**Source texts of formatted documents**
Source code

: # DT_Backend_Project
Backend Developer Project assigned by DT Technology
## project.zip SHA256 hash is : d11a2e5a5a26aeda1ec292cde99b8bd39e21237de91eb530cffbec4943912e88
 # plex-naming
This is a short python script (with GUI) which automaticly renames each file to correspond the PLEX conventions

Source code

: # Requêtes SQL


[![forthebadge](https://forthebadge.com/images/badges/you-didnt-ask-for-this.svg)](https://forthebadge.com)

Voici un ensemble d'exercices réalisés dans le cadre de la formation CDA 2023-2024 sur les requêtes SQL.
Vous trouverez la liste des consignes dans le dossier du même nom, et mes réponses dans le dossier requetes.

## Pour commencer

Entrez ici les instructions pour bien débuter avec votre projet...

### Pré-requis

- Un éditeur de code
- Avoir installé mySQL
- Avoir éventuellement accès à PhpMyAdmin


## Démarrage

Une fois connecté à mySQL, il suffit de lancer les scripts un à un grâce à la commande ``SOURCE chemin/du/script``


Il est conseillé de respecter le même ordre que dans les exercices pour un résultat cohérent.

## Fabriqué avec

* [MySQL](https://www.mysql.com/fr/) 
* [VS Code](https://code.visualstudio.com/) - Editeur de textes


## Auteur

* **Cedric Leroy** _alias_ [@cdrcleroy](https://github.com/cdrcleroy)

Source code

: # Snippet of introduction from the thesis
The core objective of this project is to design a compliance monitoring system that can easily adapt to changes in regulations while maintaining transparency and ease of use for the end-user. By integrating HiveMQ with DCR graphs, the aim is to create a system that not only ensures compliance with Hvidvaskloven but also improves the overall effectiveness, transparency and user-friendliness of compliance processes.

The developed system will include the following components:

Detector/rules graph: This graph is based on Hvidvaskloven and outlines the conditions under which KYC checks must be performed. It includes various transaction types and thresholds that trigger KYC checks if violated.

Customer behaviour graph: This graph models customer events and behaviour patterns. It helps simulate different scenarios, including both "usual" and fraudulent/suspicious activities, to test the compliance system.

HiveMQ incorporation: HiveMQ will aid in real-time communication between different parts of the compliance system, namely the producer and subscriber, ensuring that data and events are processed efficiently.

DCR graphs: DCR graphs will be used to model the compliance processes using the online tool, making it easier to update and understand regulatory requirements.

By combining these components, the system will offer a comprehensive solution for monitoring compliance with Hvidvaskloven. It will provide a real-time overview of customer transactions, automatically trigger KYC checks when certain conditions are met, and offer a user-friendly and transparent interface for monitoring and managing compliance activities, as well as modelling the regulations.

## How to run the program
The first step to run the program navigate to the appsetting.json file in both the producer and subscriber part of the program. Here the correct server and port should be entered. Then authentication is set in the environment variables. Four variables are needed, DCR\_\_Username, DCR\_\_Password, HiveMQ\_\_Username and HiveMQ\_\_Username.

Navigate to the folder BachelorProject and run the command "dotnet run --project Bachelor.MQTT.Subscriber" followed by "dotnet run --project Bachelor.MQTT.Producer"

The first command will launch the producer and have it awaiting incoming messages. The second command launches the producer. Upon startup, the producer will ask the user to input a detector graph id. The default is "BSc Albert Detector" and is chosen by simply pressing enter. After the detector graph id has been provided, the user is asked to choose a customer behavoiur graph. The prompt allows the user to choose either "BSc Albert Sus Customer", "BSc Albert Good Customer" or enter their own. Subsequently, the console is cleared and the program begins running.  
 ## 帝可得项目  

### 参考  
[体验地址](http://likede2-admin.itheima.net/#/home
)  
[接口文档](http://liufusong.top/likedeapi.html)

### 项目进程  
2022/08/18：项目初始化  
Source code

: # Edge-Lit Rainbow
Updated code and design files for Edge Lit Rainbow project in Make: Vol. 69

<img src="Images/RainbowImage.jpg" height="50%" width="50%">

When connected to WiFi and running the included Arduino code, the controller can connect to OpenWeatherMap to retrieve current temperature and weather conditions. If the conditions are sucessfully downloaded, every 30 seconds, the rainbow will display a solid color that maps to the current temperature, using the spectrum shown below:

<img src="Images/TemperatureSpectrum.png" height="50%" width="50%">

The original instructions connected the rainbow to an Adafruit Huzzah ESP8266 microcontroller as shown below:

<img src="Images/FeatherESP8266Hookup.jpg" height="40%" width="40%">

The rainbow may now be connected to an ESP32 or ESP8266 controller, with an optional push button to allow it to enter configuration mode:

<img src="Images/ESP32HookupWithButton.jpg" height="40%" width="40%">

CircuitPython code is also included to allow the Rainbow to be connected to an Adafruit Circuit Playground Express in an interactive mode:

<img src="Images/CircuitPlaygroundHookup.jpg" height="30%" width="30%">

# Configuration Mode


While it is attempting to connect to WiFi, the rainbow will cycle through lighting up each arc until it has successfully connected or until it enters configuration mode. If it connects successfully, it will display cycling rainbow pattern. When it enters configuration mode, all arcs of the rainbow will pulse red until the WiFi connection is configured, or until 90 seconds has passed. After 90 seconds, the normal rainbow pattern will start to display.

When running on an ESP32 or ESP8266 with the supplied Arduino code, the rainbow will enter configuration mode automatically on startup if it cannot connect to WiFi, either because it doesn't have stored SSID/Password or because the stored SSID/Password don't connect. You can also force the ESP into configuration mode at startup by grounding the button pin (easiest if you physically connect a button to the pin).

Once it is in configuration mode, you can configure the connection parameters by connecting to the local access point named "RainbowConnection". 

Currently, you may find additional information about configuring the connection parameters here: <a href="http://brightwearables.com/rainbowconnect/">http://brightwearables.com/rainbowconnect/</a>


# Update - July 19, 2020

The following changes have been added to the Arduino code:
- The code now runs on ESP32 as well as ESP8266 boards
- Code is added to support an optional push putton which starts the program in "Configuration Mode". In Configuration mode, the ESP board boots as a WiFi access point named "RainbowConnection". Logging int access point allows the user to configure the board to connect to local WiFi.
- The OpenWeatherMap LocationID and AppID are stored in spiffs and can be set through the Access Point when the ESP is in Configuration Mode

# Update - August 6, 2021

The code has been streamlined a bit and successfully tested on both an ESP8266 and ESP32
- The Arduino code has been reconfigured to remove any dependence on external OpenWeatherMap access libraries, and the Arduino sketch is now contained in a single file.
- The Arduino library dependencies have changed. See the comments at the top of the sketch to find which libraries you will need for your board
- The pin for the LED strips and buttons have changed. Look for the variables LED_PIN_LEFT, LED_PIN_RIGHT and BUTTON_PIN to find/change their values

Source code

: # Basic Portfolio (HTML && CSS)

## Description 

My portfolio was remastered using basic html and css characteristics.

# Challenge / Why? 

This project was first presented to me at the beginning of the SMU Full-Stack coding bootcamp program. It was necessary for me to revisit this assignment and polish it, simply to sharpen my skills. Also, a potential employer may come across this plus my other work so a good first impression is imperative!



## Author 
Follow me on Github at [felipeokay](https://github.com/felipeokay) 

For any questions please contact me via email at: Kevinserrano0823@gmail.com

---

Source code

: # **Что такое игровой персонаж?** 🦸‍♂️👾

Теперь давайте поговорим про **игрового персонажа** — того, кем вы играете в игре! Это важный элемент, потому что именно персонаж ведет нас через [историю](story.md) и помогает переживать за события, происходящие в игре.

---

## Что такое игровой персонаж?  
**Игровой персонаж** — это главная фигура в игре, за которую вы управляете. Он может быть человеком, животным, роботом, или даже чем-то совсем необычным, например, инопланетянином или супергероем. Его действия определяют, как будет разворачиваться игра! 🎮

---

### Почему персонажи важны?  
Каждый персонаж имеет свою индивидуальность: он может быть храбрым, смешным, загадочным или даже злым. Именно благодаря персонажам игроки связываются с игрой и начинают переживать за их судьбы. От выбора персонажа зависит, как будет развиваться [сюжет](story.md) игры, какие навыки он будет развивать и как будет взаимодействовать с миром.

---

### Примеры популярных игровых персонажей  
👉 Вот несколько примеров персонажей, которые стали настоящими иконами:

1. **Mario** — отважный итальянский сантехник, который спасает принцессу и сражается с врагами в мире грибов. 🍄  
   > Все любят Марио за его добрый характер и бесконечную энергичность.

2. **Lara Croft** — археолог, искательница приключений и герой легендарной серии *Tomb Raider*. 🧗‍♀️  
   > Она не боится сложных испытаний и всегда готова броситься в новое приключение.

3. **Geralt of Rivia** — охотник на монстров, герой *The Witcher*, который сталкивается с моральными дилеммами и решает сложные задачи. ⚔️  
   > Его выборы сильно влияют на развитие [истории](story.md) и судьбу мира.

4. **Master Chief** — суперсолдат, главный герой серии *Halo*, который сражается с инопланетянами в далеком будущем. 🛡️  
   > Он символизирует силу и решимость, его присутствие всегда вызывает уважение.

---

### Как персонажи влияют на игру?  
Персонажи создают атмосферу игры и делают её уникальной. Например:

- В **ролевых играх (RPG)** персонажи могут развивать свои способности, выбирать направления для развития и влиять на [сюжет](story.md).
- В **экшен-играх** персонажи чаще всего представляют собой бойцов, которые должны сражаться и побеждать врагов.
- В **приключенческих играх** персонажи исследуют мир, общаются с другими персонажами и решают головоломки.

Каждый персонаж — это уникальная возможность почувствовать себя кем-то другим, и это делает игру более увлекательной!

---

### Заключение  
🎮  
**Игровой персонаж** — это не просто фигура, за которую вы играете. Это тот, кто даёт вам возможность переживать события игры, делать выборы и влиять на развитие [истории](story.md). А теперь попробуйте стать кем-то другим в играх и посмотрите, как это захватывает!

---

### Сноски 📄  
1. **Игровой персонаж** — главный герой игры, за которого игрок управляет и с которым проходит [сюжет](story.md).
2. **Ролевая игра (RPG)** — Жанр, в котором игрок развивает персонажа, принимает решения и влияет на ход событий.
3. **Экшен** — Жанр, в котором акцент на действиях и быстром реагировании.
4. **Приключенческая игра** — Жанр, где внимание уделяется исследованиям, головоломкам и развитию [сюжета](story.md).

**WORK REQUEST**
Lines to set down from above: the line with "## Démarrage", the line with "from the thesis", and every line between, each exactly as written.

**ANSWER BOX**
## Démarrage

Une fois connecté à mySQL, il suffit de lancer les scripts un à un grâce à la commande ``SOURCE chemin/du/script``


Il est conseillé de respecter le même ordre que dans les exercices pour un résultat cohérent.

## Fabriqué avec

* [MySQL](https://www.mysql.com/fr/) 
* [VS Code](https://code.visualstudio.com/) - Editeur de textes


## Auteur

* **Cedric Leroy** _alias_ [@cdrcleroy](https://github.com/cdrcleroy)

Source code

: # Snippet of introduction from the thesis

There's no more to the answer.